* Exercise aim: Each line from the one containing "3. That's It" through the end of the data below is to be output verbatim, with no lines added or left out.

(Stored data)
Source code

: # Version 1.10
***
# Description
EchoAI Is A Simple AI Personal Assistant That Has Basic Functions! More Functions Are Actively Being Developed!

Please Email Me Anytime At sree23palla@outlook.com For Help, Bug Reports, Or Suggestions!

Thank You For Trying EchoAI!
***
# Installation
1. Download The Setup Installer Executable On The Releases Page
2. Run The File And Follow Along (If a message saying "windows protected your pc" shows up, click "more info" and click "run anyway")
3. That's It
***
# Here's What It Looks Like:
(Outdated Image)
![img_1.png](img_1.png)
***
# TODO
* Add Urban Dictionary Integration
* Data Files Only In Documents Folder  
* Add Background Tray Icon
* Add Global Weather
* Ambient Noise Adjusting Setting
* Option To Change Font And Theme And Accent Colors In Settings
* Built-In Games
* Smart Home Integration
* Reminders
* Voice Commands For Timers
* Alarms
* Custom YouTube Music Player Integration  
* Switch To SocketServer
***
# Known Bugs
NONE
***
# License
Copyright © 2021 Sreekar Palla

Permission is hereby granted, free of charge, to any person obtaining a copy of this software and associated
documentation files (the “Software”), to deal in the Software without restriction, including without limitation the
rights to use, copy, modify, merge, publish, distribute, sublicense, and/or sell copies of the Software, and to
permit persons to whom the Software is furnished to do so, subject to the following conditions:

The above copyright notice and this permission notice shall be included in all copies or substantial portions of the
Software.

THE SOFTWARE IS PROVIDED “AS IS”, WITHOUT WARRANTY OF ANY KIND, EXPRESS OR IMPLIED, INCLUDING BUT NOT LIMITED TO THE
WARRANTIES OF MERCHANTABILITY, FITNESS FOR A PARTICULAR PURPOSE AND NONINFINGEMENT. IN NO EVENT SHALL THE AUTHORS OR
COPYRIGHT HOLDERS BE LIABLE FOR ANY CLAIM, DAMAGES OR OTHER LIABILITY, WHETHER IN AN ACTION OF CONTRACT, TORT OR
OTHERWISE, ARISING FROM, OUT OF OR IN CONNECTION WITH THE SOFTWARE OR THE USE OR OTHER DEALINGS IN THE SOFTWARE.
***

* Your response:
3. That's It
***
# Here's What It Looks Like:
(Outdated Image)
![img_1.png](img_1.png)
***
# TODO
* Add Urban Dictionary Integration
* Data Files Only In Documents Folder  
* Add Background Tray Icon
* Add Global Weather
* Ambient Noise Adjusting Setting
* Option To Change Font And Theme And Accent Colors In Settings
* Built-In Games
* Smart Home Integration
* Reminders
* Voice Commands For Timers
* Alarms
* Custom YouTube Music Player Integration  
* Switch To SocketServer
***
# Known Bugs
NONE
***
# License
Copyright © 2021 Sreekar Palla

Permission is hereby granted, free of charge, to any person obtaining a copy of this software and associated
documentation files (the “Software”), to deal in the Software without restriction, including without limitation the
rights to use, copy, modify, merge, publish, distribute, sublicense, and/or sell copies of the Software, and to
permit persons to whom the Software is furnished to do so, subject to the following conditions:

The above copyright notice and this permission notice shall be included in all copies or substantial portions of the
Software.

THE SOFTWARE IS PROVIDED “AS IS”, WITHOUT WARRANTY OF ANY KIND, EXPRESS OR IMPLIED, INCLUDING BUT NOT LIMITED TO THE
WARRANTIES OF MERCHANTABILITY, FITNESS FOR A PARTICULAR PURPOSE AND NONINFINGEMENT. IN NO EVENT SHALL THE AUTHORS OR
COPYRIGHT HOLDERS BE LIABLE FOR ANY CLAIM, DAMAGES OR OTHER LIABILITY, WHETHER IN AN ACTION OF CONTRACT, TORT OR
OTHERWISE, ARISING FROM, OUT OF OR IN CONNECTION WITH THE SOFTWARE OR THE USE OR OTHER DEALINGS IN THE SOFTWARE.
***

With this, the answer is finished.